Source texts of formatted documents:
>>>>>

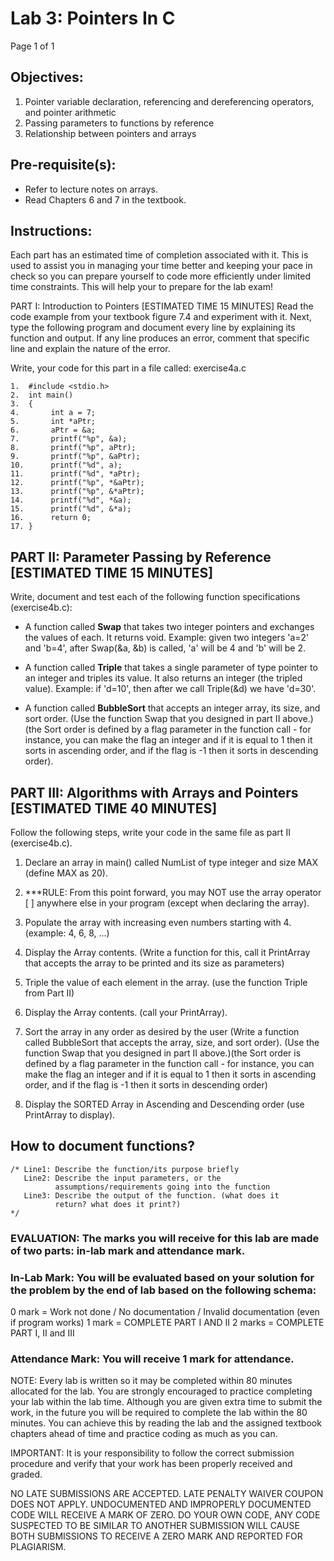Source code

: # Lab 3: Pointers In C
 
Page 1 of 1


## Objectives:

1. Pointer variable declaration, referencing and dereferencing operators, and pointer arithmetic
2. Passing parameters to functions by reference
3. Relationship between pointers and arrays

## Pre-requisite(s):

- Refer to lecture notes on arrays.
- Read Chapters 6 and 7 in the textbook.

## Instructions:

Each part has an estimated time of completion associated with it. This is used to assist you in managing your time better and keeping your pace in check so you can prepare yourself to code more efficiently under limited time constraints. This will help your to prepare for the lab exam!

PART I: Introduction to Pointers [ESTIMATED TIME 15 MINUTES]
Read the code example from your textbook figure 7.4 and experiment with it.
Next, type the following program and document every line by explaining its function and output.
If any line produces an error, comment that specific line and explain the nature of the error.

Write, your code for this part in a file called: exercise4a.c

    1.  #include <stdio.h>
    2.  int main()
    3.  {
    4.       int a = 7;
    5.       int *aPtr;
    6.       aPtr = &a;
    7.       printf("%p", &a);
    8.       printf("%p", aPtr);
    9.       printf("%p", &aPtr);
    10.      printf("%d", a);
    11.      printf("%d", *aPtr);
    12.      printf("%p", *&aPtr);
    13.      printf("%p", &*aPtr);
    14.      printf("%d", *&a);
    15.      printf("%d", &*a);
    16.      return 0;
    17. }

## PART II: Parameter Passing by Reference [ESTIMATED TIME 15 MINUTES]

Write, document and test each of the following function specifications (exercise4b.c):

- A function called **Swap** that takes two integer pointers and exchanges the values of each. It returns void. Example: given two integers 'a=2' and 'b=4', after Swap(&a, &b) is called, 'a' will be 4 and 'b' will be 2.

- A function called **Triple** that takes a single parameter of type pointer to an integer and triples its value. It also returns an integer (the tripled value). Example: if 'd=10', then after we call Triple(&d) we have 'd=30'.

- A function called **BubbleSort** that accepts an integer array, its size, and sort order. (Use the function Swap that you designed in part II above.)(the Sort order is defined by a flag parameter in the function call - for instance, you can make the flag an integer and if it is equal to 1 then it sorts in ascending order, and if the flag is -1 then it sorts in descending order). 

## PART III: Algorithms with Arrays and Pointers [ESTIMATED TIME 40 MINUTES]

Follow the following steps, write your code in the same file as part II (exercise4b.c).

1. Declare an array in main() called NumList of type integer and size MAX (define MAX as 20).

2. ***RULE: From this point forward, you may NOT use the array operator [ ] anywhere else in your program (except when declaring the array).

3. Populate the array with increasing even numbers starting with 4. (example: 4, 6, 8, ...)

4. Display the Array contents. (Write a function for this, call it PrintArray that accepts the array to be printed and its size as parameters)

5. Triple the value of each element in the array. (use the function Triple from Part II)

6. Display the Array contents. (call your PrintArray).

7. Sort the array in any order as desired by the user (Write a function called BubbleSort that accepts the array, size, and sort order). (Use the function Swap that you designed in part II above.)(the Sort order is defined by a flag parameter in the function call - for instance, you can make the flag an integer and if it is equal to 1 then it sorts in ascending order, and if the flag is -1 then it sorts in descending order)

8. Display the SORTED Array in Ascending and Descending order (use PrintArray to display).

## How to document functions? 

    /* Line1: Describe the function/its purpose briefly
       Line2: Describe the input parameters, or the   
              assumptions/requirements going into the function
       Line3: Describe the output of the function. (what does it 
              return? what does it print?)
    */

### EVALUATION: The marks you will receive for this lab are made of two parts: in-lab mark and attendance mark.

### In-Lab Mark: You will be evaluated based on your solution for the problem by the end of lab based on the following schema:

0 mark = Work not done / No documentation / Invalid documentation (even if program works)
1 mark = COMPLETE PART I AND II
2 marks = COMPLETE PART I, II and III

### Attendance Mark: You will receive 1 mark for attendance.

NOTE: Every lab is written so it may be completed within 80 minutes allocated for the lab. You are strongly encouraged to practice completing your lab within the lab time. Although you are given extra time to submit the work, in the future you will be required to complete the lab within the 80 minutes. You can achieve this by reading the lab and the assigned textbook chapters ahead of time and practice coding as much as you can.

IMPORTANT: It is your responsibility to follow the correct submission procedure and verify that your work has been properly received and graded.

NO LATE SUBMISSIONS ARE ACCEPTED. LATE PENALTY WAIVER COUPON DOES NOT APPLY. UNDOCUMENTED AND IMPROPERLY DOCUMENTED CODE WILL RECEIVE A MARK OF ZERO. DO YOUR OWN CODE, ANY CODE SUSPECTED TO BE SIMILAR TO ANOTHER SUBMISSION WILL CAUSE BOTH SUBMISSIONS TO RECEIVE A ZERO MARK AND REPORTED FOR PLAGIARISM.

<<<<<

Task objective:
All lines above that include the word "what" should be located and copied.

Written solution:
       Line3: Describe the output of the function. (what does it 
              return? what does it print?)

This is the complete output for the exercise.